この記事をまとめると
■純粋な制動力だけならドラムブレーキのほうがディスクブレーキよりも優れている
■高速走行時や長時間使用時の熱に対する耐性や安定性などの総合的性能においてはディスクブレーキが優れる
■クルマの進化は必ずしも数値だけでは測れないことをディスクブレーキは教えてくれる
ドラムブレーキが標準のところにディスクブレーキが登場
いまやクルマのブレーキといえばディスクブレーキだ。「昔」はドラムブレーキが標準で、ディスクブレーキといえばスポーツカーに搭載された最新ブレーキだという認識だった方も多いと思う。だが、ご存じだろうか。当初はドラムブレーキのほうが制動性能が高かったということを……。それなのになぜディスクブレーキにとって代わられたのか? 本記事ではその理由を紐解いていこうと思う。
ドラムブレーキとディスクブレーキの基本的な違い
まず、両者の構造の違いを理解する必要がある。ドラムブレーキは、回転するドラム(円筒)の内側にライニングを押し付けて制動力を得る仕組みである。一方、ディスクブレーキは、回転するディスク(円盤)の両側からパッドを押し付けて制動力を生み出す。

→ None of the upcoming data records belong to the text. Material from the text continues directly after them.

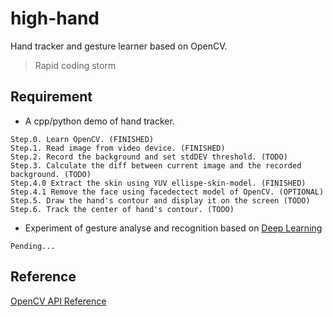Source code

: high-hand
=========

Hand tracker and gesture learner based on OpenCV.

> Rapid coding storm

## Requirement
* A cpp/python demo of hand tracker.
```
Step.0. Learn OpenCV. (FINISHED)
Step.1. Read image from video device. (FINISHED)
Step.2. Record the background and set stdDEV threshold. (TODO)
Step.3. Calculate the diff between current image and the recorded background. (TODO)
Step.4.0 Extract the skin using YUV ellispe-skin-model. (FINISHED)
Step.4.1 Remove the face using facedectect model of OpenCV. (OPTIONAL)
Step.5. Draw the hand's contour and display it on the screen (TODO)
Step.6. Track the center of hand's contour. (TODO)
```

* Experiment of gesture analyse and recognition based on [Deep Learning](http://deeplearning.stanford.edu/wiki/index.php/UFLDL%E6%95%99%E7%A8%8B)
```
Pending...
```

## Reference
[OpenCV API Reference](http://docs.opencv.org/modules/refman.html)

ドラムブレーキの大きな特徴は、サーボ効果と呼ばれる自己倍力作用にある。これは、ライニングがドラムに押し付けられる際に発生する摩擦力が、さらにライニングをドラムに押し付ける力として作用する現象だ。この効果により、比較的小さな力で大きな制動力を得ることができる。つまり、純粋な制動力だけを見れば、ドラムブレーキのほうが優れているのである。
ただし、実際の運用環境での制動性能を考慮すると、ディスクブレーキのほうが優れている。とくに高速走行時や長時間使用時の熱に対する耐性や安定性など、総合的な制動性能において、現在ではディスクブレーキが優れていると評価されている。
フェード現象とメンテナンス性の問題
というのも、ドラムブレーキには致命的な欠点がある。それが「フェード現象」だ。ブレーキを繰り返し使用すると熱が発生するが、ドラムブレーキはその構造上、熱を外に逃がしにくい。熱によってドラムが膨張すると、ライニングとドラムの間に隙間が生じ、ブレーキの利きが悪くなってしまう。
さらに、メンテナンス性の面でも大きな問題があった。ドラムブレーキは密閉された構造で、ブレーキパッドの交換ひとつをとっても、ドラムを外しスプリングなどの部品を慎重に取り扱う必要があった。整備士泣かせの代物だったのである。ただ、使用部品などのコストパフォーマンスがいいので、現在でもパーキングブレーキや比較的サイズの小さなクルマの後輪にも使用されることがある。